37.   Mr. Coneybear attributed $1,034,000.00 in increased cost due to incremental costs related to the crane chart modification to allow the crane to reach out farther.

38.   Powers testified that Semco typically uses a standard set of designs when contracted to build a vessel; however, the Brazos project required a custom design for its build.

39.   Bourg acknowledged that Mody's design was approved by the Coast Guard.

40.   Bourg also acknowledged that the majority of oil companies at this time only request or desire the API certification and not necessarily the ABS certification.

41.   The actual delivery date was December 24, 2013. However, The Grand contends that its crew spent 30 days working on the vessel to correct defective workmanship before the Brazos could be contracted offshore.

42.   Mulvihill stated that he deducted 16 days for a government shutdown which resulted in no charters for those dates.

43.   Jones testified concerning the most important characteristics of a liftboat: the leg length (class of boat); the crane lift capacity; deck load capacity (the amount of weight a deck can hold while jacked up); open deck space (which allows workers room to work); and accommodations (how many workers can sleep and work on the boat).

44.   Jones testified that by “good” he means “legitimate” and fair.

45.   Jones testified that he was unaware that the vessel is insured for $21 million.

46.   With respect to the clutch issue, Ken Maloney, an expert in marine engineering and naval architecture, testified that he accompanied Moore and Laredo representatives to the Brazos in August 2014 to inspect the vessel to determine the causation of the clutch defect. Maloney testified at trial that he inspected the actuator, and determined that the clutch needed to be moved down. He testified that he fixed the clutch issue and is unaware of any problems with the clutch since that time.

47.   The Grand further estimated $48,100.00 to pressure wash the tanks and touch up paint in the defective areas and $38,990.00 to sandblast and resurface the main deck.

48.   Further, Jones testified that he could not opine on whether the $54,656.17 for work performed on the crane was fair and reasonable as he is not a crane expert.

49.   A formal, written contract is not required to assert a detrimental reliance claim. Rather, detrimental reliance is most asserted in cases where a formal contract does not exist. Bach v. Bd. of River Port Pilot Comm'rs, 15-765 (La.

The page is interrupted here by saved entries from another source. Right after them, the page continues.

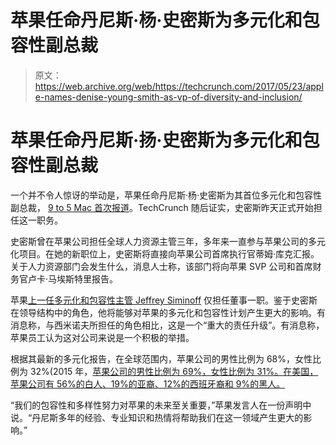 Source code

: # 苹果任命丹尼斯·杨·史密斯为多元化和包容性副总裁

> 原文：<https://web.archive.org/web/https://techcrunch.com/2017/05/23/apple-names-denise-young-smith-as-vp-of-diversity-and-inclusion/>

# 苹果任命丹尼斯·扬·史密斯为多元化和包容性副总裁

一个并不令人惊讶的举动是，苹果任命丹尼斯·杨·史密斯为其首位多元化和包容性副总裁， [9 to 5 Mac 首次报道](https://web.archive.org/web/20230319211942/https://9to5mac.com/2017/05/23/apple-denise-young-smith-vp-hr-includsion-diversity/)。TechCrunch 随后证实，史密斯昨天正式开始担任这一职务。

史密斯曾在苹果公司担任全球人力资源主管三年，多年来一直参与苹果公司的多元化项目。在她的新职位上，史密斯将直接向苹果公司首席执行官蒂姆·库克汇报。关于人力资源部门会发生什么，消息人士称，该部门将向苹果 SVP 公司和首席财务官卢卡·马埃斯特里报告。

苹果[上一任多元化和包容性主管 Jeffrey Siminoff](https://web.archive.org/web/20230319211942/https://techcrunch.com/2015/12/28/twitter-hires-new-vp-of-diversity-and-inclu-from-apple/) 仅担任董事一职。鉴于史密斯在领导结构中的角色，他将能够对苹果的多元化和包容性计划产生更大的影响。有消息称，与西米诺夫所担任的角色相比，这是一个“重大的责任升级”。有消息称，苹果员工认为这对公司来说是一个积极的举措。

根据其最新的多元化报告，在全球范围内，苹果公司的男性比例为 68%，女性比例为 32%(2015 年，[苹果公司的男性比例为 69%，女性比例为 31%。在美国，苹果公司有 56%的白人、19%的亚裔、12%的西班牙裔和 9%的黑人。](https://web.archive.org/web/20230319211942/https://techcrunch.com/2015/08/13/apples-tim-cook-on-latest-diversity-numbers-theres-a-lot-more-work-to-be-done/)

“我们的包容性和多样性努力对苹果的未来至关重要，”苹果发言人在一份声明中说。“丹尼斯多年的经验、专业知识和热情将帮助我们在这一领域产生更大的影响。” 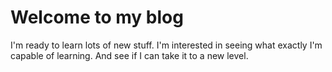 # Welcome to my blog

I'm ready to learn lots of new stuff. I'm interested in seeing what exactly I'm capable of learning. And see if I can take it to a new level.
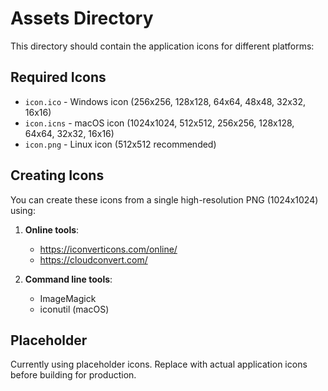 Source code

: # Assets Directory

This directory should contain the application icons for different platforms:

## Required Icons

- `icon.ico` - Windows icon (256x256, 128x128, 64x64, 48x48, 32x32, 16x16)
- `icon.icns` - macOS icon (1024x1024, 512x512, 256x256, 128x128, 64x64, 32x32, 16x16)
- `icon.png` - Linux icon (512x512 recommended)

## Creating Icons

You can create these icons from a single high-resolution PNG (1024x1024) using:

1. **Online tools**: 
   - https://iconverticons.com/online/
   - https://cloudconvert.com/

2. **Command line tools**:
   - ImageMagick
   - iconutil (macOS)

## Placeholder

Currently using placeholder icons. Replace with actual application icons before building for production.
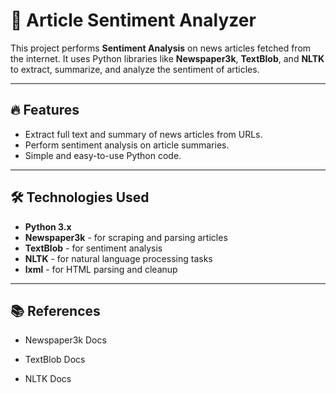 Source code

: # 📰 Article Sentiment Analyzer

This project performs **Sentiment Analysis** on news articles fetched from the internet. It uses Python libraries like **Newspaper3k**, **TextBlob**, and **NLTK** to extract, summarize, and analyze the sentiment of articles.

---

## 🔥 Features

- Extract full text and summary of news articles from URLs.
- Perform sentiment analysis on article summaries.
- Simple and easy-to-use Python code.

---

## 🛠️ Technologies Used

- **Python 3.x**
- **Newspaper3k** - for scraping and parsing articles
- **TextBlob** - for sentiment analysis
- **NLTK** - for natural language processing tasks
- **lxml** - for HTML parsing and cleanup

---

## 📚 References
- Newspaper3k Docs   

- TextBlob Docs

- NLTK Docs
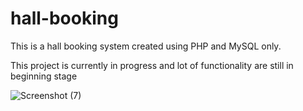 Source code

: # hall-booking
This is a hall booking system created using PHP and MySQL only.

This project is currently in progress and lot of functionality are still in beginning stage

![Screenshot (7)](https://github.com/user-attachments/assets/553fa39b-4cf5-4b33-bc6a-c3e0cce66311)


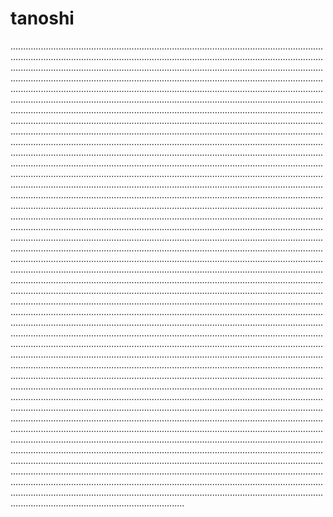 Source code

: # tanoshi
......................................................................................................................................................................................................................................................................................................................................................................................................................................................................................................................................................................................................................................................................................................................................................................................................................................................................................................................................................................................................................................................................................................................................................................................................................................................................................................................................................................................................................................................................................................................................................................................................................................................................................................................................................................................................................................................................................................................................................................................................................................................................................................................................................................................................................................................................................................................................................................................................................................................................................................................................................................................................................................................................................................................................................................................................................................................................................................................................................................................................................................................................................................................................................................................................................................................................................................................................................................................................................................................................................................................................................................................................................................................................................................................................................................................................................................................................................................................................................................................................................................................................................................................................................................................................................................................................................................................................................................................................................................................................................................................................................................................................................................................................................................................................................................................................................................................................................................................................................................................................................................................................................................................................................................................................................................................................................................................................................................................................................................................................................................................................................................................................................... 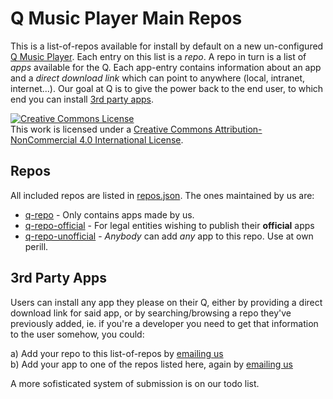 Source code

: # Q Music Player Main Repos
This is a list-of-repos available for install by default on a new un-configured <a href="https://qmusicplayer.com" target="_blank">Q Music Player</a>. Each entry on this list is a *repo*. A repo in turn is a list of *apps* available for the Q. Each app-entry contains information about an app and a *direct download link* which can point to anywhere (local, intranet, internet...). Our goal at Q is to give the power back to the end user, to which end you can install [3rd party apps](#3rd-party-apps).

<a rel="license" href="http://creativecommons.org/licenses/by-nc/4.0/"><img alt="Creative Commons License" style="border-width:0" src="https://i.creativecommons.org/l/by-nc/4.0/88x31.png" /></a><br />This work is licensed under a <a rel="license" href="http://creativecommons.org/licenses/by-nc/4.0/">Creative Commons Attribution-NonCommercial 4.0 International License</a>.

## Repos
All included repos are listed in [repos.json](./repos.json). The ones maintained by us are:
 * [q-repo](https://github.com/plundell/q-repo) - Only contains apps made by us.
 * [q-repo-official](https://github.com/plundell/q-repo-official) - For legal entities wishing to publish their **official** apps
 * [q-repo-unofficial](https://github.com/plundell/q-repo-unofficial) - *Anybody* can add *any* app to this repo. Use at own perill.


## 3rd Party Apps
Users can install any app they please on their Q, either by providing a direct download link for said app, or by searching/browsing a repo they've previously added, ie. if you're a developer you need to get that information to the user somehow, you could:

a) Add your repo to this list-of-repos by [emailing us](mailto:qmusicplayer@protonmail.com)  
b) Add your app to one of the repos listed here, again by [emailing us](mailto:qmusicplayer@protonmail.com)

A more sofisticated system of submission is on our todo list.


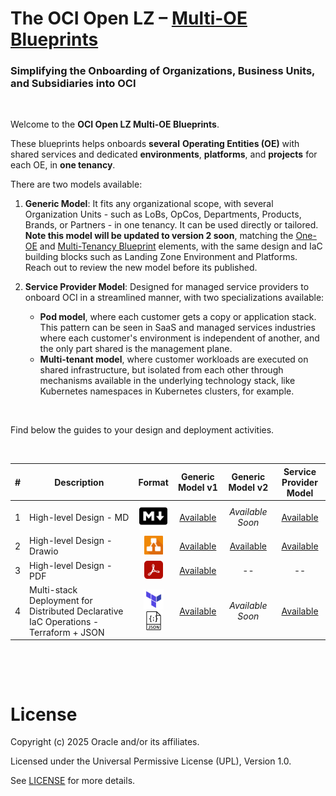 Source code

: # **The OCI Open LZ &ndash; [Multi-OE Blueprints](#)**

### Simplifying the Onboarding of Organizations, Business Units, and Subsidiaries into OCI

&nbsp; 

Welcome to the **OCI Open LZ Multi-OE Blueprints**. 

These blueprints helps onboards **several** **Operating Entities (OE)** with shared services and dedicated **environments**, **platforms**, and **projects** for each OE, in **one tenancy**. 

There are two models available:
1. **Generic Model**: It fits any organizational scope, with several Organization Units - such as LoBs, OpCos, Departments, Products, Brands, or Partners - in one tenancy. It can be used directly or tailored. **Note this model will be updated to version 2 soon**, matching the [One-OE](/blueprints/one-oe/runtime/) and [Multi-Tenancy Blueprint](/blueprints/multi-tenancy/readme.md) elements, with the same design and IaC building blocks such as Landing Zone Environment and Platforms. Reach out to review the new model before its published. 
   
2. **Service Provider Model**: Designed for managed service providers to onboard OCI in a streamlined manner, with two specializations available: 
    - **Pod model**, where each customer gets a copy or application stack. This pattern can be seen in SaaS and managed services industries where each customer's environment is independent of another, and the only part shared is the management plane. 
    - **Multi-tenant model**, where customer workloads are executed on shared infrastructure, but isolated from each other through mechanisms available in the underlying technology stack, like Kubernetes namespaces in Kubernetes clusters, for example.

&nbsp; 

Find below the guides to your design and deployment activities.

&nbsp;

| # | Description | Format   | Generic</br>Model&nbsp;v1 | Generic</br>Model&nbsp;v2 | Service Provider </br>Model
|---|---|:-:|:-:|:-:|:-:|
| 1 | High-level Design - MD | <img src="../../commons/images/icon_md.jpg" width="45">  |  [Available](/blueprints/multi-oe/generic_v1/design/readme.md) | *Available Soon* | [Available](/blueprints/multi-oe/service-providers/design/readme.md)
| 2 | High-level Design - Drawio | <img src="../../commons/images/icon_drawio.jpg" width="30"> | [Available](/blueprints/multi-oe/generic_v1/design/OCI_Open_LZ_Multi-OE-Blueprint.drawio) | [Available](/blueprints/multi-oe/generic_v2/design/OCI_Open_LZ_Multi-OE-Blueprint.drawio) | [Available](/blueprints/multi-oe/service-providers/design/images/open-lz-multi-oe-service-providers.drawio) |
| 3 | High-level Design - PDF | <img src="../../commons/images/icon_pdf.jpg" width="30"> | [Available](/blueprints/multi-oe/generic_v1/design/OCI_Open_LZ_Multi-OE-Blueprint.pdf) | -- | --
| 4 |  Multi-stack Deployment for Distributed Declarative IaC Operations - Terraform + JSON | <img src="../../commons/images/icon_terraform.jpg" width="32"><img src="../../commons/images/icon_json.jpg" width="30"> | [Available](/blueprints/multi-oe/generic_v1/runtime/readme.md) | *Available Soon* | [Available](/blueprints/multi-oe/service-providers/runtime/readme.md)


&nbsp; 

&nbsp; 

# License

Copyright (c) 2025 Oracle and/or its affiliates.

Licensed under the Universal Permissive License (UPL), Version 1.0.

See [LICENSE](/LICENSE.txt) for more details.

App. 5 Cir. 5/12/16), 193 So.3d 355, 364 n.8. Nevertheless, even where a formal written contract exists, if the contract is ambiguous and further interpretation is required to determine the parties' contractual intent at the time of execution of the contract as well as any subsequent modifications to the contract, a detrimental reliance claim may be available.

50.   Nierenberg and Coneybear testified that disruptive changes typically cost more than the cost of the actual change itself because it interrupts construction and, sometimes, requires workers to sit idle during those delays. Coneybear testified that these additional costs are very difficult to estimate.

51.   This figure is the total amount attributable to the changes, as calculated by Coneybear, minus the amount The Grand paid on the disputed change order relating to the change in the number of planetaries.

52.   The Grand, in response, argues that it is inappropriate for Semco to contend that the range of damages available rises to $13,300,464.00 because the jury verdict reflects that the jury rejected Semco's total cost claim.

53.   The jury verdict sheet does question whether Semco proved that reformation of the contract is appropriate but does not question whether rescission was granted or damages awarded pursuant to any equitable theory of recovery.

54.   Where a jury awards special damages, or those established to a reasonable mathematical certainty, a jury's discretion is more limited but its award is still reviewed for an abuse of discretion. Ezell, 84 So.3d at 652.

55.   The jury may have reasonably deducted the $419,995.00 reflected in Coneybear's estimate for the actual cost of materials and subcontractors for the aluminum versus steel construction and may have rejected Coneybear's estimate that the material change from aluminum to steel necessitated 8,073 additional man-hours.